Była pełnomocnik rządu ds. walki z korupcją domaga się wyjaśnień w sprawie Centrum Systemów Informacyjnych Ochrony Zdrowia.
„Informacje, jakie docierały do mnie w trakcie pełnienia funkcji pełnomocnika rządu (...), wskazywały na wiele nieprawidłowości, które mogą mieć bezpośredni wpływ na realizację zadań przez CSIOZ” – napisała Pitera w piśmie do Arłukowicza. Wśród nich była minister wymienia ustalenia z kontroli przeprowadzonej w centrum przez resort zdrowia. Kontrola wykazała m.in. uchybienia w zamówieniach publicznych, nieuprawnione rezygnacje z przetargów, braki merytoryczne pracowników.
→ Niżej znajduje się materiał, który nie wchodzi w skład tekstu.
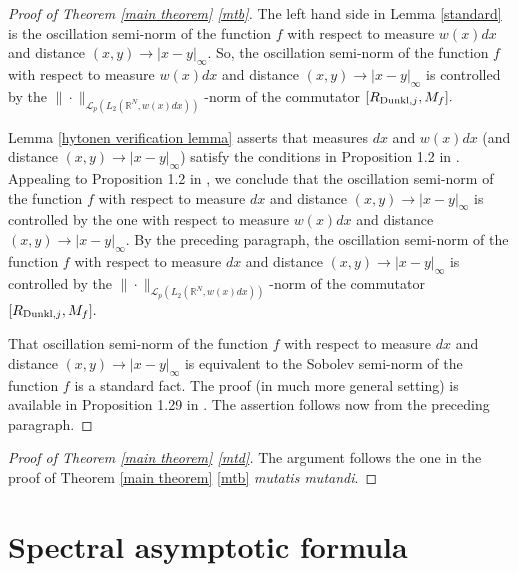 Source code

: \documentclass{amsart}
\begin{document}
\begin{proof}[Proof of Theorem \ref{main theorem} \eqref{mtb}] The left hand side in Lemma \ref{standard} is the oscillation semi-norm of the function $f$ with respect to measure $w(x)dx$ and distance $(x,y)\to |x-y|_{\infty}.$ So, the oscillation semi-norm of the function $f$ with respect to measure $w(x)dx$ and distance $(x,y)\to |x-y|_{\infty}$ is controlled by the $\|\cdot\|_{\mathcal{L}_p(L_2(\mathbb{R}^N,w(x)dx))}$-norm of the commutator $[R_{{\rm Dunkl},j},M_f].$

Lemma \ref{hytonen verification lemma} asserts that measures $dx$ and $w(x)dx$ (and distance $(x,y)\to |x-y|_{\infty}$) satisfy the conditions in Proposition 1.2 in \cite{Hytonen-new}. Appealing to Proposition 1.2 in \cite{Hytonen-new}, we conclude that the oscillation semi-norm of the function $f$ with respect to measure $dx$ and distance $(x,y)\to |x-y|_{\infty}$ is controlled by the one with respect to measure $w(x)dx$ and distance $(x,y)\to |x-y|_{\infty}.$ By the preceding paragraph, the oscillation semi-norm of the function $f$ with respect to measure $dx$ and distance $(x,y)\to |x-y|_{\infty}$ is controlled by the $\|\cdot\|_{\mathcal{L}_p(L_2(\mathbb{R}^N,w(x)dx))}$-norm of the commutator $[R_{{\rm Dunkl},j},M_f].$

That oscillation semi-norm of the function $f$ with respect to measure $dx$ and distance $(x,y)\to |x-y|_{\infty}$ is equivalent to the Sobolev semi-norm of the function $f$ is a standard fact. The proof (in much more general setting) is available in Proposition 1.29 in \cite{HKarxiv}. The assertion follows now from the preceding paragraph. 
\end{proof}

\begin{proof}[Proof of Theorem \ref{main theorem} \eqref{mtd}] The argument follows the one in the proof of Theorem \ref{main theorem} \eqref{mtb} {\it mutatis mutandi}.
\end{proof}


\section{Spectral asymptotic formula}
\setcounter{equation}{0}
\end{document}
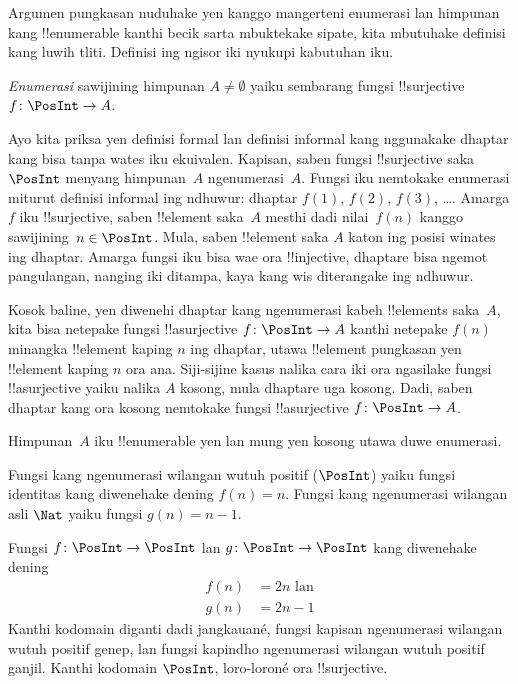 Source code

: \documentclass[../../../include/open-logic-section]{subfiles}
\begin{document}
Argumen pungkasan nuduhake yen kanggo mangerteni
enumerasi lan himpunan kang !!{enumerable} kanthi becik sarta mbuktekake sipate,
kita mbutuhake definisi kang luwih tliti. Definisi ing ngisor iki nyukupi kabutuhan iku.

\begin{defn}
\emph{Enumerasi} sawijining himpunan $A \neq \emptyset$ yaiku sembarang
fungsi !!{surjective} $f \colon \PosInt \to A$.
\end{defn}

\begin{explain}
Ayo kita priksa yen definisi formal lan definisi informal kang nggunakake
dhaptar kang bisa tanpa wates iku ekuivalen. Kapisan, saben fungsi
!!{surjective} saka $\PosInt$ menyang himpunan~$A$ ngenumerasi~$A$.
Fungsi iku nemtokake enumerasi miturut definisi informal ing ndhuwur:
dhaptar $f(1)$, $f(2)$, $f(3)$, \dots. Amarga $f$ iku !!{surjective},
saben !!{element} saka~$A$ mesthi dadi nilai~$f(n)$ kanggo
sawijining~$n \in \PosInt$. Mula, saben !!{element} saka $A$ katon
ing posisi winates ing dhaptar. Amarga fungsi iku bisa wae ora
!!{injective}, dhaptare bisa ngemot pangulangan, nanging iki ditampa,
kaya kang wis diterangake ing ndhuwur.

Kosok baline, yen diwenehi dhaptar kang ngenumerasi kabeh !!{element}s
saka~$A$, kita bisa netepake fungsi !!a{surjective} $f\colon \PosInt \to A$
kanthi netepake $f(n)$ minangka !!{element} kaping $n$ ing dhaptar,
utawa !!{element} pungkasan yen !!{element} kaping $n$ ora ana.
Siji-sijine kasus nalika cara iki ora ngasilake fungsi !!a{surjective}
yaiku nalika $A$ kosong, mula dhaptare uga kosong. Dadi, saben dhaptar
kang ora kosong nemtokake fungsi !!a{surjective} $f\colon \PosInt \to A$.
\end{explain}

\begin{defn}
  Himpunan~$A$ iku !!{enumerable} yen lan mung yen kosong utawa duwe enumerasi.
\end{defn}

\begin{ex}
Fungsi kang ngenumerasi wilangan wutuh positif ($\PosInt$) yaiku
fungsi identitas kang diwenehake dening $f(n) = n$. Fungsi kang ngenumerasi
wilangan asli $\Nat$ yaiku fungsi $g(n) = n - 1$.
\end{ex}

\begin{ex}
Fungsi $f\colon \PosInt \to \PosInt$ lan $g \colon \PosInt \to
\PosInt$ kang diwenehake dening
\begin{align*}
f(n) & = 2n \text{ lan}\\
g(n) & = 2n - 1
\end{align*}
Kanthi kodomain diganti dadi jangkauané, fungsi kapisan ngenumerasi wilangan wutuh
positif genep, lan fungsi kapindho ngenumerasi wilangan wutuh positif ganjil.
Kanthi kodomain $\PosInt$, loro-loroné ora !!{surjective}.
\end{ex}
\end{document}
Na nieprawidłowości wskazywały też kolejne kontrole – NIK i Urzędu Zamówień Publicznych. Ale resort zdrowia, który nadzoruje CSIOZ, nie wyciągnął żadnych konsekwencji wobec kierownictwa centrum. – Jego dyrektor powinien podać się do dymisji lub zostać zdymisjonowany, bo od 2005 r. zajmuje się dziedziną kluczową dla rozwiązania problemów organizacji służby zdrowia i wedle mojej wiedzy nie zrobił w tej sprawie niczego poza pracami teoretycznymi i udziałem w licznych konferencjach – komentuje Pitera.
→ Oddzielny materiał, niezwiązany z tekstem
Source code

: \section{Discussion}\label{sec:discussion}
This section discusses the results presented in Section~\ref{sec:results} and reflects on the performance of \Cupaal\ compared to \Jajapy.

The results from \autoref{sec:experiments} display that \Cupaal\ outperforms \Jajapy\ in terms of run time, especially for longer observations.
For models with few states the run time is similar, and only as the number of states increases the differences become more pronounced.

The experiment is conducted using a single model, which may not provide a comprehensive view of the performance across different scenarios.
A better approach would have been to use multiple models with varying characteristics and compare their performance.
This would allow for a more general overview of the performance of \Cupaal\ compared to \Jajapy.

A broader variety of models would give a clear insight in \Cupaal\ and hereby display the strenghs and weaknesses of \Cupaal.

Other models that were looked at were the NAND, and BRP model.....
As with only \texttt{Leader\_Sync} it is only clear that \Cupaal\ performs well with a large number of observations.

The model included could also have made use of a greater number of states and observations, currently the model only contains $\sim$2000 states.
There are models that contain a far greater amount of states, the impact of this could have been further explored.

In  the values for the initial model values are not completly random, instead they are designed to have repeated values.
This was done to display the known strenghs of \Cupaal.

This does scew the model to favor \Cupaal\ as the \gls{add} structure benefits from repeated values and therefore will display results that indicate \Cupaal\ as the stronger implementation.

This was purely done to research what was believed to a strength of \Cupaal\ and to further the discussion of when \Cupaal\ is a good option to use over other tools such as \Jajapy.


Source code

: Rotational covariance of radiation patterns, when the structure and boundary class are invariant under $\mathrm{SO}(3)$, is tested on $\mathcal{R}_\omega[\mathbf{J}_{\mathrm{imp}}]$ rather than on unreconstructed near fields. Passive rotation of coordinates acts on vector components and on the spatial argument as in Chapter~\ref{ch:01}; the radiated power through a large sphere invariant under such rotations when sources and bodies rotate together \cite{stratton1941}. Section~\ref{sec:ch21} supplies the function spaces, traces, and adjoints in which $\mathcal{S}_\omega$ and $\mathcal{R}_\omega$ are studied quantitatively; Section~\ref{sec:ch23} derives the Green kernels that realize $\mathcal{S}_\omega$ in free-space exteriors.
Szef CSIOZ Leszek Sikorski jest teraz na urlopie. Nieprawidłowościami w CSIOZ zainteresowała się za to Komisja Europejska. Jak informowaliśmy w poniedziałek, na razie MRR wstrzymało finansowanie projektu P1 ze środków unijnych. Ale to nie oznacza, że wstrzymany jest cały projekt. Tyle że jeśli ponoszone wydatki zostaną zakwestionowane w toku procedury kontrolnej, nie zostaną zrefundowane. CSIOZ podkreśla jednak, że nie otrzymało z MRR formalnej informacji o wstrzymaniu finansowania projektu P1 (to elektroniczna platforma do gromadzenia, analizy danych o pacjentach i zdarzeniach medycznych). Kilka dni temu został rozstrzygnięty przetarg na zaprojektowanie, realizację i nadzór gwarancyjny wchodzących w skład P1 systemów: „Szyna usług” oraz „System administracji” w ramach Elektronicznej Platformy Gromadzenia, Analizy i Udostępniania Zasobów Cyfrowych o Zdarzeniach Medycznych. Wygrała go firma Unizeto Technologies SA.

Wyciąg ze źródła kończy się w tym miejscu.